_RECORDS SUPPLIED_:
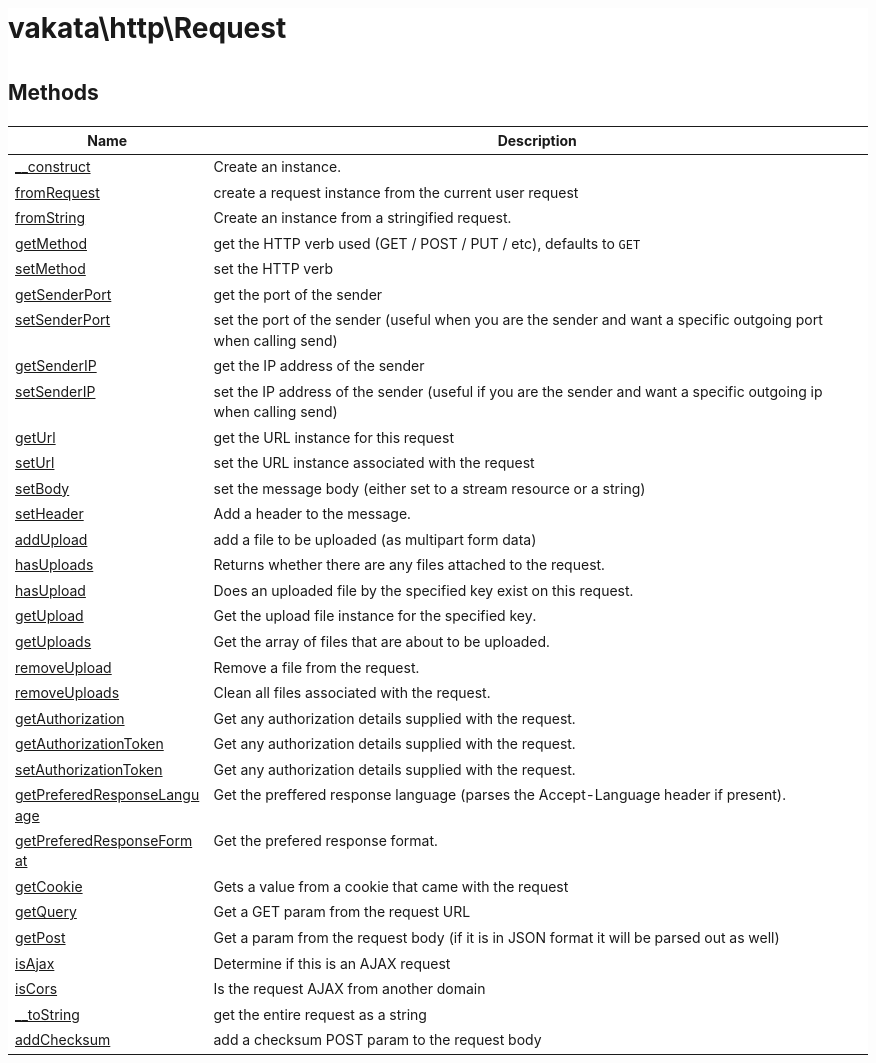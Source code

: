 # vakata\http\Request


## Methods

| Name | Description |
|------|-------------|
|[__construct](#vakata\http\request__construct)|Create an instance.|
|[fromRequest](#vakata\http\requestfromrequest)|create a request instance from the current user request|
|[fromString](#vakata\http\requestfromstring)|Create an instance from a stringified request.|
|[getMethod](#vakata\http\requestgetmethod)|get the HTTP verb used (GET / POST / PUT / etc), defaults to `GET`|
|[setMethod](#vakata\http\requestsetmethod)|set the HTTP verb|
|[getSenderPort](#vakata\http\requestgetsenderport)|get the port of the sender|
|[setSenderPort](#vakata\http\requestsetsenderport)|set the port of the sender (useful when you are the sender and want a specific outgoing port when calling send)|
|[getSenderIP](#vakata\http\requestgetsenderip)|get the IP address of the sender|
|[setSenderIP](#vakata\http\requestsetsenderip)|set the IP address of the sender (useful if you are the sender and want a specific outgoing ip when calling send)|
|[getUrl](#vakata\http\requestgeturl)|get the URL instance for this request|
|[setUrl](#vakata\http\requestseturl)|set the URL instance associated with the request|
|[setBody](#vakata\http\requestsetbody)|set the message body (either set to a stream resource or a string)|
|[setHeader](#vakata\http\requestsetheader)|Add a header to the message.|
|[addUpload](#vakata\http\requestaddupload)|add a file to be uploaded (as multipart form data)|
|[hasUploads](#vakata\http\requesthasuploads)|Returns whether there are any files attached to the request.|
|[hasUpload](#vakata\http\requesthasupload)|Does an uploaded file by the specified key exist on this request.|
|[getUpload](#vakata\http\requestgetupload)|Get the upload file instance for the specified key.|
|[getUploads](#vakata\http\requestgetuploads)|Get the array of files that are about to be uploaded.|
|[removeUpload](#vakata\http\requestremoveupload)|Remove a file from the request.|
|[removeUploads](#vakata\http\requestremoveuploads)|Clean all files associated with the request.|
|[getAuthorization](#vakata\http\requestgetauthorization)|Get any authorization details supplied with the request.|
|[getAuthorizationToken](#vakata\http\requestgetauthorizationtoken)|Get any authorization details supplied with the request.|
|[setAuthorizationToken](#vakata\http\requestsetauthorizationtoken)|Get any authorization details supplied with the request.|
|[getPreferedResponseLanguage](#vakata\http\requestgetpreferedresponselanguage)|Get the preffered response language (parses the Accept-Language header if present).|
|[getPreferedResponseFormat](#vakata\http\requestgetpreferedresponseformat)|Get the prefered response format.|
|[getCookie](#vakata\http\requestgetcookie)|Gets a value from a cookie that came with the request|
|[getQuery](#vakata\http\requestgetquery)|Get a GET param from the request URL|
|[getPost](#vakata\http\requestgetpost)|Get a param from the request body (if it is in JSON format it will be parsed out as well)|
|[isAjax](#vakata\http\requestisajax)|Determine if this is an AJAX request|
|[isCors](#vakata\http\requestiscors)|Is the request AJAX from another domain|
|[__toString](#vakata\http\request__tostring)|get the entire request as a string|
|[addChecksum](#vakata\http\requestaddchecksum)|add a checksum POST param to the request body|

_WORK TO BE COMPLETED_: Exactly as they appear, print the lines of the listing above from its first line through the line that contains "or a string)|", minus the pictures.

_ANSWER BOX_:
Source code

: # vakata\http\Request


## Methods

| Name | Description |
|------|-------------|
|[__construct](#vakata\http\request__construct)|Create an instance.|
|[fromRequest](#vakata\http\requestfromrequest)|create a request instance from the current user request|
|[fromString](#vakata\http\requestfromstring)|Create an instance from a stringified request.|
|[getMethod](#vakata\http\requestgetmethod)|get the HTTP verb used (GET / POST / PUT / etc), defaults to `GET`|
|[setMethod](#vakata\http\requestsetmethod)|set the HTTP verb|
|[getSenderPort](#vakata\http\requestgetsenderport)|get the port of the sender|
|[setSenderPort](#vakata\http\requestsetsenderport)|set the port of the sender (useful when you are the sender and want a specific outgoing port when calling send)|
|[getSenderIP](#vakata\http\requestgetsenderip)|get the IP address of the sender|
|[setSenderIP](#vakata\http\requestsetsenderip)|set the IP address of the sender (useful if you are the sender and want a specific outgoing ip when calling send)|
|[getUrl](#vakata\http\requestgeturl)|get the URL instance for this request|
|[setUrl](#vakata\http\requestseturl)|set the URL instance associated with the request|
|[setBody](#vakata\http\requestsetbody)|set the message body (either set to a stream resource or a string)|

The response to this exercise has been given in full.